From what I understand, the issue you reported is about encountering a "Token Limit Exceeded Error" when using the create_sql_agent
function in Snowflake. It seems that the error occurs when the table is larger and the question is more complex, exceeding the maximum token limit of the model. Some users have suggested adjusting parameters to limit the table information included in the prompt, using a vector db to pull out relevant columns before building the prompt, or using ChatGPT as a few-shot learner. Additionally, some users have switched to the gpt-3.5-turbo-16k-0613
model to increase the token limit.
Before we proceed, we would like to confirm if this issue is still relevant to the latest version of the LangChain repository. If it is, please let us know by commenting on this issue. Otherwise, feel free to close the issue yourself or it will be automatically closed in 7 days.

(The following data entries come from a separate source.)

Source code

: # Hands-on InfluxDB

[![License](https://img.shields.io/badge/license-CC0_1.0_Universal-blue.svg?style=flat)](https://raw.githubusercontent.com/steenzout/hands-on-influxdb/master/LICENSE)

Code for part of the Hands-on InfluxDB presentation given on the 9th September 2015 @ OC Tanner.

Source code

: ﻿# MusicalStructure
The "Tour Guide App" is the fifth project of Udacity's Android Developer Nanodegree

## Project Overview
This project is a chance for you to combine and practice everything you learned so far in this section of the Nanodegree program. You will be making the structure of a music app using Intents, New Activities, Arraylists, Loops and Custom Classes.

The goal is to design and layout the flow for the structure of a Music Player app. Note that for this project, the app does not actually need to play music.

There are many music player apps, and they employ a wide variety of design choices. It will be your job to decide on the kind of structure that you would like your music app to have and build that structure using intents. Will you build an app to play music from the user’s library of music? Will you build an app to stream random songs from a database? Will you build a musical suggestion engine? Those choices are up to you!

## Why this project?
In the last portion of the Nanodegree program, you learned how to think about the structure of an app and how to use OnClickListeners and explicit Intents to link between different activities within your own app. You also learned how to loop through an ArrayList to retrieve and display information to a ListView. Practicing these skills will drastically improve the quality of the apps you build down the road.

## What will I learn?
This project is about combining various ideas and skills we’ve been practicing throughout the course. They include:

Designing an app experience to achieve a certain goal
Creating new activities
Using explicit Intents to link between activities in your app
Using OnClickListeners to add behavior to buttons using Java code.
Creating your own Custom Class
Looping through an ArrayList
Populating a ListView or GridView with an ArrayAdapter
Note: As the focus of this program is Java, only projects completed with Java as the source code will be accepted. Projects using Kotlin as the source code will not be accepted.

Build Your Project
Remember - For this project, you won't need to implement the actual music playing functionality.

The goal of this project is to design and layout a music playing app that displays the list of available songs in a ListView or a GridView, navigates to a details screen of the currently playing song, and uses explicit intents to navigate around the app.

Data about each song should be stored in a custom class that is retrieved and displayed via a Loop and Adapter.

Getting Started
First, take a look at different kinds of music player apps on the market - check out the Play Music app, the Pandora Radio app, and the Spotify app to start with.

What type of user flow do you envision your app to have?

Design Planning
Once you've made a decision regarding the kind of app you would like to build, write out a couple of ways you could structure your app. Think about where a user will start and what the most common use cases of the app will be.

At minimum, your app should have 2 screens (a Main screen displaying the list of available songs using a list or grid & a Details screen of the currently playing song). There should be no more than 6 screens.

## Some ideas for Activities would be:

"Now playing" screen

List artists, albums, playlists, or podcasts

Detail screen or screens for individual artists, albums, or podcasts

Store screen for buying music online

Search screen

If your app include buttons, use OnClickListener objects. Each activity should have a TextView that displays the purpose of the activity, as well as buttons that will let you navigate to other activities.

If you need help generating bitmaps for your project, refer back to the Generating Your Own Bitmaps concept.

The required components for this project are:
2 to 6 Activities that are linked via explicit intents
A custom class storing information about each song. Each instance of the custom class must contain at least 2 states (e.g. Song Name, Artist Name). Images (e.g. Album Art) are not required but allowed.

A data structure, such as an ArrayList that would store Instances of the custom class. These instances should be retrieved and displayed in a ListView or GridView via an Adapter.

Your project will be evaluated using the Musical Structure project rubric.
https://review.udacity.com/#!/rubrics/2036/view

Thank you for your understanding and cooperation!
Has anyone yet found the solution to this issue?
Hi Will! Is there a method for tracking token usage as the program runs, specifically with a SQL agent? It's very difficult to identify the source of large token usage. I feel like if there was a way to monitor this, it would give me better insights when it comes to handling this problem.
Hey @foshesss, any updates on that? I am trying to track token usage with tiktoken, but haven't seen any real use cases with langchain agent.
It's a shame this is still a very real issue. Has anyone looked into using MPT-7B's model to do this? 60k token count should be enough for normal use cases, right? I do not have a computer fast enough to run this model so im not sure how it handles creating SQL queries. Would love to hear from anyone who has accomplished this though!
@geeman11 in models with big context windows accuracy drops significantly, as the context size increases.